Bandung, Mevin.ID – Aroma konflik agraria kembali menyengat Kota Bandung. Ribuan warga Kampung Pasir Koja, Kelurahan Sukahaji, kini hidup dalam ketidakpastian. Lahan yang mereka tempati selama puluhan tahun tiba-tiba diklaim sebagai milik perusahaan swasta.
Namun situasi berubah ketika Gubernur Jawa Barat Dedi Mulyadi turun langsung ke lokasi. Dalam unggahan Instagram pribadinya, Dedi menyebut sudah berada di tengah-tengah warga Sukahaji, Selasa (15/4/2025), dan siap menjadi penengah konflik yang makin pelik.
“Saya sudah berada di Kampung Pasir Koja. Ini warga mendiami tanah milik perusahaan PT. Sakura di antaranya,” tulis Dedi dalam videonya.
Konflik ini mencuat usai muncul klaim dari PT Sakura, yang menyebut tanah itu akan digunakan kembali oleh perusahaan.
Merasa terancam, warga meminta Gubernur turun tangan. Dedi pun menawarkan solusi: mempertemukan warga dan perusahaan, dengan dirinya sebagai fasilitator.
“Kalau pemilik sertifikat memang benar PT. Sakura, ayo datang ke sini. Biar warga dengar langsung. Kalau memang warga harus pindah, bisa dinegosiasikan dengan cara yang manusiawi,” tegasnya.
Menariknya, beberapa warga menyatakan siap pindah asal ada kejelasan dan bantuan kontrakan. Tapi benarkah segampang itu?
Lihat postingan ini di Instagram
Pemkot Angkat Suara: Kalau Tak Punya Surat, Harus Pindah
Wali Kota Bandung Muhammad Farhan turut buka suara. Dalam pernyataannya, Farhan menegaskan bahwa warga yang tidak memiliki alas hak alias bukti kepemilikan tanah, mau tak mau harus hengkang.
“Kalau enggak punya surat, dan surat sah ada di orang lain, ya harus pindah. Tapi tenang, akan kami beri uang kerohiman untuk sewa kontrakan,” katanya, Senin (14/4).
Farhan juga menyebut kemungkinan relokasi warga ke rumah susun (rusunawa), meski tidak bisa secepat itu. Solusi ini disebut masih menunggu proses administrasi dan ketersediaan unit.
Di Balik Sengketa: Bertahun-Tahun Tinggal, Kini Disebut Menyerobot
Konflik ini bukan cerita baru. Warga di RW 01, 02, 03, dan 04 Sukahaji telah tinggal di tanah garapan itu sejak puluhan tahun lalu.
Pada 2009, lahan mereka mulai diklaim oleh dua orang: Junus Jen Suherman dan Juliana Kusnandar.
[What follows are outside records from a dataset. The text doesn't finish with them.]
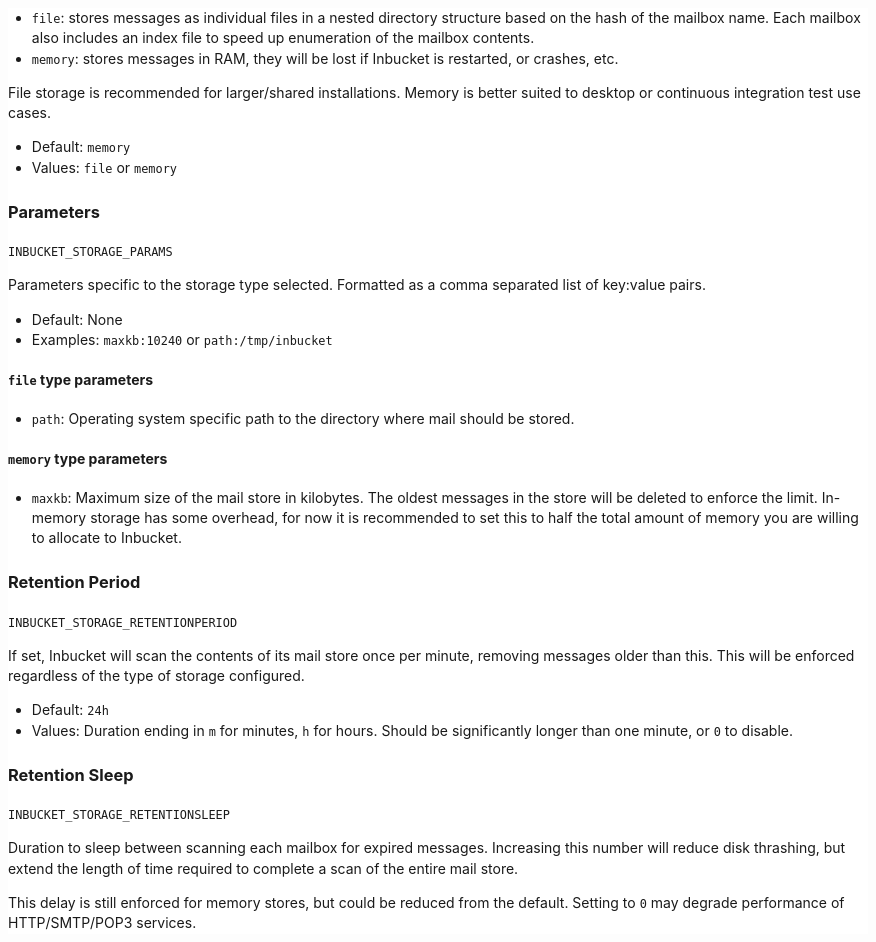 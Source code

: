 - `file`: stores messages as individual files in a nested directory structure
  based on the hash of the mailbox name.  Each mailbox also includes an index
  file to speed up enumeration of the mailbox contents.
- `memory`: stores messages in RAM, they will be lost if Inbucket is restarted,
  or crashes, etc.

File storage is recommended for larger/shared installations.  Memory is better
suited to desktop or continuous integration test use cases.

- Default: `memory`
- Values: `file` or `memory`

### Parameters

`INBUCKET_STORAGE_PARAMS`

Parameters specific to the storage type selected.  Formatted as a comma
separated list of key:value pairs.

- Default: None
- Examples: `maxkb:10240` or `path:/tmp/inbucket`

#### `file` type parameters

- `path`: Operating system specific path to the directory where mail should be
  stored.

#### `memory` type parameters

- `maxkb`: Maximum size of the mail store in kilobytes.  The oldest messages in
  the store will be deleted to enforce the limit.  In-memory storage has some
  overhead, for now it is recommended to set this to half the total amount of
  memory you are willing to allocate to Inbucket.

### Retention Period

`INBUCKET_STORAGE_RETENTIONPERIOD`

If set, Inbucket will scan the contents of its mail store once per minute,
removing messages older than this.  This will be enforced regardless of the type
of storage configured.

- Default: `24h`
- Values: Duration ending in `m` for minutes, `h` for hours.  Should be
  significantly longer than one minute, or `0` to disable.

### Retention Sleep

`INBUCKET_STORAGE_RETENTIONSLEEP`

Duration to sleep between scanning each mailbox for expired messages.
Increasing this number will reduce disk thrashing, but extend the length of time
required to complete a scan of the entire mail store.

This delay is still enforced for memory stores, but could be reduced from the
default.  Setting to `0` may degrade performance of HTTP/SMTP/POP3 services.
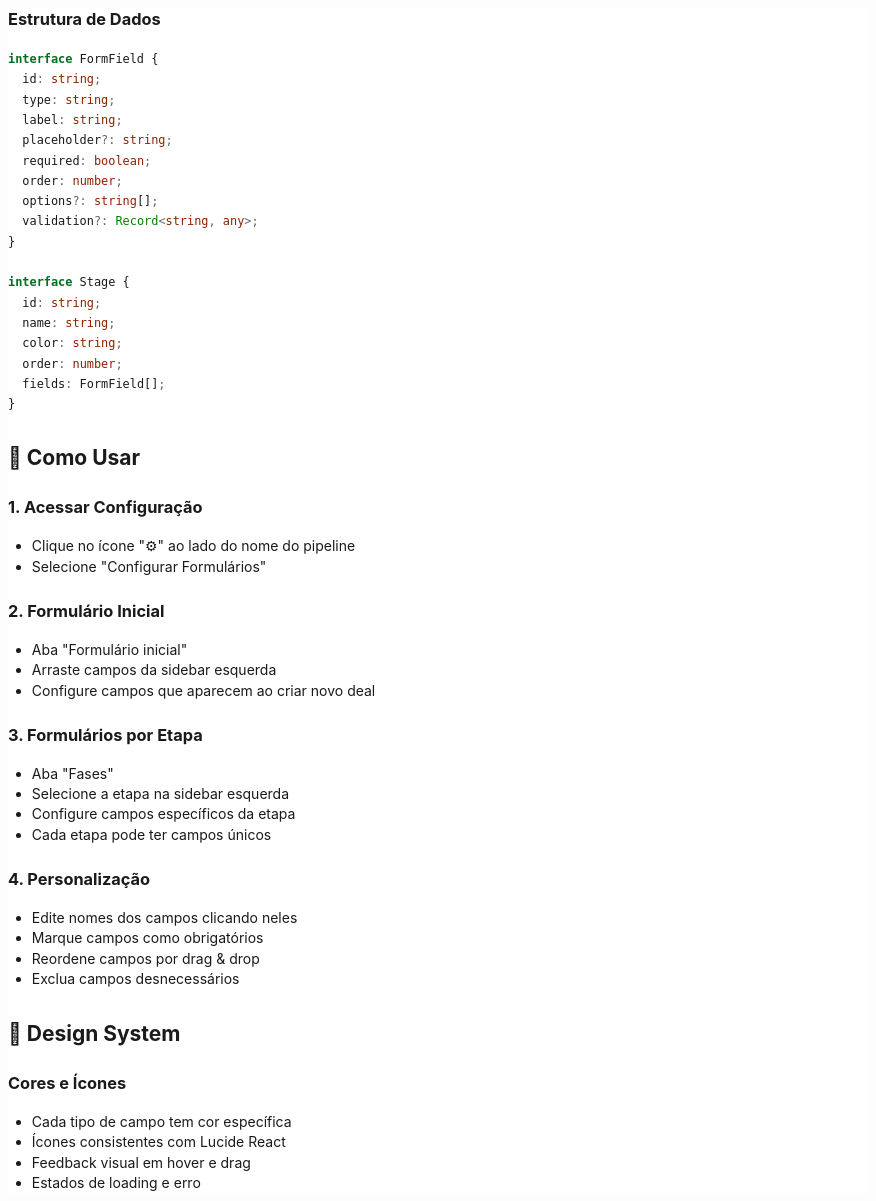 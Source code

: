 ### **Estrutura de Dados**
```typescript
interface FormField {
  id: string;
  type: string;
  label: string;
  placeholder?: string;
  required: boolean;
  order: number;
  options?: string[];
  validation?: Record<string, any>;
}

interface Stage {
  id: string;
  name: string;
  color: string;
  order: number;
  fields: FormField[];
}
```

## 🚀 Como Usar

### **1. Acessar Configuração**
- Clique no ícone "⚙️" ao lado do nome do pipeline
- Selecione "Configurar Formulários"

### **2. Formulário Inicial**
- Aba "Formulário inicial" 
- Arraste campos da sidebar esquerda
- Configure campos que aparecem ao criar novo deal

### **3. Formulários por Etapa**
- Aba "Fases"
- Selecione a etapa na sidebar esquerda
- Configure campos específicos da etapa
- Cada etapa pode ter campos únicos

### **4. Personalização**
- Edite nomes dos campos clicando neles
- Marque campos como obrigatórios
- Reordene campos por drag & drop
- Exclua campos desnecessários

## 🎨 Design System

### **Cores e Ícones**
- Cada tipo de campo tem cor específica
- Ícones consistentes com Lucide React
- Feedback visual em hover e drag
- Estados de loading e erro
Sejak saat itu, tekanan terus datang, dari intimidasi hingga iming-iming “uang kerohiman”.
“Tahun 2011, kami ditawari Rp750 ribu per KK buat pindah. Tapi warga menolak,” ungkap Warsidi, tokoh warga dan penggerak Forum Warga Sukahaji Melawan.
Pertemuan demi pertemuan digelar, termasuk dengan pihak kecamatan, BPN, dan perusahaan. Namun bukti yang disodorkan pun disebut tak masuk akal.
Dari 82 sertifikat yang diklaim perusahaan, hanya 11 yang ditunjukkan—dan itu pun bukan di Sukahaji.
“Kita cek, malah sertifikatnya di Jamika dan Pagarsih. Lalu kenapa tanah kita yang mau digusur?” tanya Ronal, warga lainnya.
Warga juga menyoal keabsahan data sertifikat yang disebut berubah-ubah tiap tahun. Nama sama, tapi lokasi beda. Luas lahan juga tak konsisten.
Kebakaran, Trauma, dan Ketakutan Baru
Warga Sukahaji masih menyimpan trauma lama. Tahun 2018, kebakaran hebat melanda wilayah ini. Puluhan jongko dan rumah hangus. Kini, ancaman datang lagi—bukan dari api, tapi dari penggusuran.
“Saya sampai begadang tiap malam. Takut ada kejadian seperti dulu. Kami ronda tiap malam sekarang,” kata Ahmadin, Ketua RT 04.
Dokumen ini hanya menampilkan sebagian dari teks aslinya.